Paolo Virno, 17.12.2023 (traduzido por Murilo Corrêa)
Toni Negri 1933-2023
Há dois anos, acho, Toni telefonou. Estaria de passagem por Roma e pediu que eu o encontrasse. Uma hora juntos, com Judith, em uma casa vazia perto de Campo de’ Fiori (um esconderijo abandonado, um malandro do antigo PCI teria pensado). Não falamos sobre nada ou quase nada, apenas frases que oferecem um pretexto para ficar calado novamente, sem desconforto.
Naquela casa romana, houve uma despedida pura e simples, não disfarçada por quaisquer cerimônias. Depois de anos de insultos pantagruélicos e felicitações fervorosas a cada tentativa de encontrar a porta estreita pela qual a luta contra o trabalho assalariado poderia irromper na era de um capitalismo finalmente maduro, um pouco de silêncio atônito não doía. Irmanava, até.
Lembro-me de Toni, um hóspede da cela 7 da ala de segurança máxima da prisão de Rebibbia, chorando sem se conter porque os guardas levavam embora, em plena noite, com uma transferência improvisa, seus companheiros de digna desventura. E eu me lembro dele, irônico e espinosano, no pátio da penitenciária de Palmi, durante a acusação a que foi submetido por um líder brigatista, que ameaçava mandá-lo matar pelos futuros “colaboradores da justiça”, então ainda beligerantes e irredutíveis (brigadistas).
Toni era um prisioneiro desajeitado e ingênuo, sem saber dos truques (e do cinismo) que o papel exige.

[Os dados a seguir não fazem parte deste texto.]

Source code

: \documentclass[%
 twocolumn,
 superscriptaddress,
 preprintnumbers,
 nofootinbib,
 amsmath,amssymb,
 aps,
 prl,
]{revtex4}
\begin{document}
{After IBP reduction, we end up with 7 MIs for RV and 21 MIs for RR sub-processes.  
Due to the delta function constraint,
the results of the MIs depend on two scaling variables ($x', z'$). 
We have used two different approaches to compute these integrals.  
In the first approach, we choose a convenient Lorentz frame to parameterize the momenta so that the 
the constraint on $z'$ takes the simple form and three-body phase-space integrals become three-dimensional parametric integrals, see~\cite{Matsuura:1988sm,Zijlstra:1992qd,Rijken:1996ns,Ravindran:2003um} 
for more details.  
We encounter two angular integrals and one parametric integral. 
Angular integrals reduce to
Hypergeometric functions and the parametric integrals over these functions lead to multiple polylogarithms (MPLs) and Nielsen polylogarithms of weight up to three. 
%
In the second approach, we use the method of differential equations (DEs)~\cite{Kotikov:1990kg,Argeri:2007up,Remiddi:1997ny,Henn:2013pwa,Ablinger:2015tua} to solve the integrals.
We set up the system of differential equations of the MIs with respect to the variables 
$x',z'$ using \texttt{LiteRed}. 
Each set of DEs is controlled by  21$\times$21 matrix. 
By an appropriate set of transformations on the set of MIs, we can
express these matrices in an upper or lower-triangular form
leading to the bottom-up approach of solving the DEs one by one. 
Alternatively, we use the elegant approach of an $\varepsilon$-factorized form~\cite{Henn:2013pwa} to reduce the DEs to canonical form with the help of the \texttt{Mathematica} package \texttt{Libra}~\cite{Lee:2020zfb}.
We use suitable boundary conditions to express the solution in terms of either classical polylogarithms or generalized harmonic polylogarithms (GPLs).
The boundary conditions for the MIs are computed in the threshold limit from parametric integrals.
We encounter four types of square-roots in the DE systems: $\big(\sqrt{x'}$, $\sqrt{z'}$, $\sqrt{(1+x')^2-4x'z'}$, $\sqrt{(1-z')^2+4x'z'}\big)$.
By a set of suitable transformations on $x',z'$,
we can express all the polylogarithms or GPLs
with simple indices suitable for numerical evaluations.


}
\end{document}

Ele foi caluniado e detestado como poucos na Itália do século XX. Caluniado e detestado, como marxista e comunista, por toda a esquerda, por reformistas e progressistas de todas as subespécies.
Eleito para o parlamento em 1983, ele pediu a seus colegas deputados, em um discurso comovente, que autorizassem a continuação do julgamento contra ele: ele não queria fugir, mas refutar as acusações feitas contra ele pelos juízes de Berlinguer (o então secretário-geral do partido comunista italiano – PCI). No entanto, ele também pediu para continuar o julgamento em liberdade, já que a prisão preventiva havia se tornado iníqua e escandalosa com as leis especiais adotadas nos anos anteriores.
Não é preciso dizer que o parlamento, auxiliado pela esquerda reformista, votou pelo retorno do réu Negri à prisão. Existe alguém que ainda tenha o desejo de refundar essa esquerda?
Toni nunca teve medo de exagerar. Nem quando se envolveu em um combate corpo a corpo com a filosofia materialista, incluindo nela mais coisas que parecem estar entre o céu e a terra, desde a condicional contrafactual (“se você quisesse fazer isso, então as coisas seriam de outra forma”) até a aliança secreta entre alegria e melancolia. Tampouco quando (em meados da década de 1970) ele sentiu que o movimento da autonomia tinha de se apressar para organizar o trabalho pós-fordista, dependente do conhecimento e da linguagem, obstinadamente intermitente e flexível.
Toni nunca foi prudente ou melancólico. Muitas vezes ele esteve fora de sintonia, isso sim: como acontece com aqueles que aceleram loucamente o ritmo da música que cantam, hibridizando-a, além disso, com o ritmo de muitas outras músicas que acabaram de ouvir. Seu lugar habitual parecia a muitos, mesmo aos mais próximos, fora de lugar; para ele, o “momento certo” (o kairòs dos gregos antigos), se não tivesse algo de imprevisível e surpreendente, nunca era realmente certo.
Não se pense, porém, que Negri era um boêmio das ideias, um improvisador de ações e pensamentos. O rigor e o método são abundantes em suas obras e em seus dias. Mas o que está em questão é o rigor com o qual a exceção deve ser ponderada; o que está em questão é o método que se adapta a tudo o que é, mas pode não ser, e vice-versa, tudo o que não é, mas pode ser.
Toni insuportável, querido amigo, não compartilhei muito de teu caminho. Mas não posso conceber nossa época, a sua ontologia ou essência, como diria Foucault, sem esse caminho, sem os desvios e as reviravoltas que o marcaram. Agora, um pouco de silêncio benéfico, livre de qualquer constrangimento, como naquela casa romana onde ocorreu uma despedida sóbria.